Records from a data collection
++++++++++++++++++++

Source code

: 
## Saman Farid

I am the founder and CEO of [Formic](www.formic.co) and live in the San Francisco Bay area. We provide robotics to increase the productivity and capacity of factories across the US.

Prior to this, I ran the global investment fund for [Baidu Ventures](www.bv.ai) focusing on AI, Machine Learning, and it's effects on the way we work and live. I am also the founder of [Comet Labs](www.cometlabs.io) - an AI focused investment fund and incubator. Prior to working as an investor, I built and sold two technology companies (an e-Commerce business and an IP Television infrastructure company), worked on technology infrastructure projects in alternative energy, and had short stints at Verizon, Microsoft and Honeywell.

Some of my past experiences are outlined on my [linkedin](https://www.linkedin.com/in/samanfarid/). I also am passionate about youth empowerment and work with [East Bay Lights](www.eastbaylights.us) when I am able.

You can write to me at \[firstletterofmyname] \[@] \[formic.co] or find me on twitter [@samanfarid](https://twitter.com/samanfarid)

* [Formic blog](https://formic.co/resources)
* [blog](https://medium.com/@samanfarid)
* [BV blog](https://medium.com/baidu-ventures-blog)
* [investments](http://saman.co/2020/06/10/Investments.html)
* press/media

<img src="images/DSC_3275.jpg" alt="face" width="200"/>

++++++++++++++++++++

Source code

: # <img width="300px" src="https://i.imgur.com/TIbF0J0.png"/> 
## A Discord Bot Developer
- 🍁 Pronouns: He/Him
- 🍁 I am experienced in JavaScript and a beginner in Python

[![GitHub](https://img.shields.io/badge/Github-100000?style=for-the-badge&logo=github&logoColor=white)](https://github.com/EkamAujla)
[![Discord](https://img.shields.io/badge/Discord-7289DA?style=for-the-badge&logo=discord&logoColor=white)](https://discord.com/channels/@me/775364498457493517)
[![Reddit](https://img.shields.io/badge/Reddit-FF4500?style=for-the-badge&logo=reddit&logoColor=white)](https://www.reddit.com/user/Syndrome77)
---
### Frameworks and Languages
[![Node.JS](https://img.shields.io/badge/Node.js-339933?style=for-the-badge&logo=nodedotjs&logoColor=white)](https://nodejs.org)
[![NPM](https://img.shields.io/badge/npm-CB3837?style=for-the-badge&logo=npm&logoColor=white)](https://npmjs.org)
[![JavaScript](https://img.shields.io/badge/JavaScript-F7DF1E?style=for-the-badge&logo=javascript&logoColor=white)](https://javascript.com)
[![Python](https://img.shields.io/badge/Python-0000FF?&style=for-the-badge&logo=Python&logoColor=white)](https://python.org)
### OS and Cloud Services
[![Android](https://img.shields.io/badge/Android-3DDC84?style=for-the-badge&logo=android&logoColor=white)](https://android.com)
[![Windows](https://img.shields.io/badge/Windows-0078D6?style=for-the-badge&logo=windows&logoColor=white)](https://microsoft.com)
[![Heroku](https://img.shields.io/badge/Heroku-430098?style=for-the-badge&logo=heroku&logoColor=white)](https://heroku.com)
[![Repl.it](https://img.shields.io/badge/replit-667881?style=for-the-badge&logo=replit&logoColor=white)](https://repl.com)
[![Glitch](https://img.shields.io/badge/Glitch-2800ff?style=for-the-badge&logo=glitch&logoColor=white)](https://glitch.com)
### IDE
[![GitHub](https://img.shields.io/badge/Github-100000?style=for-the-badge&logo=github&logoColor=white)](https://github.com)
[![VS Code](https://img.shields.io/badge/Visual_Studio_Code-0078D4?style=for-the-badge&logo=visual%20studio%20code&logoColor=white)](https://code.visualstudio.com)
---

++++++++++++++++++++

**Your objective**
Copy every line from the entries that contains the word "Discord".

**Task result**
## A Discord Bot Developer
[![Discord](https://img.shields.io/badge/Discord-7289DA?style=for-the-badge&logo=discord&logoColor=white)](https://discord.com/channels/@me/775364498457493517)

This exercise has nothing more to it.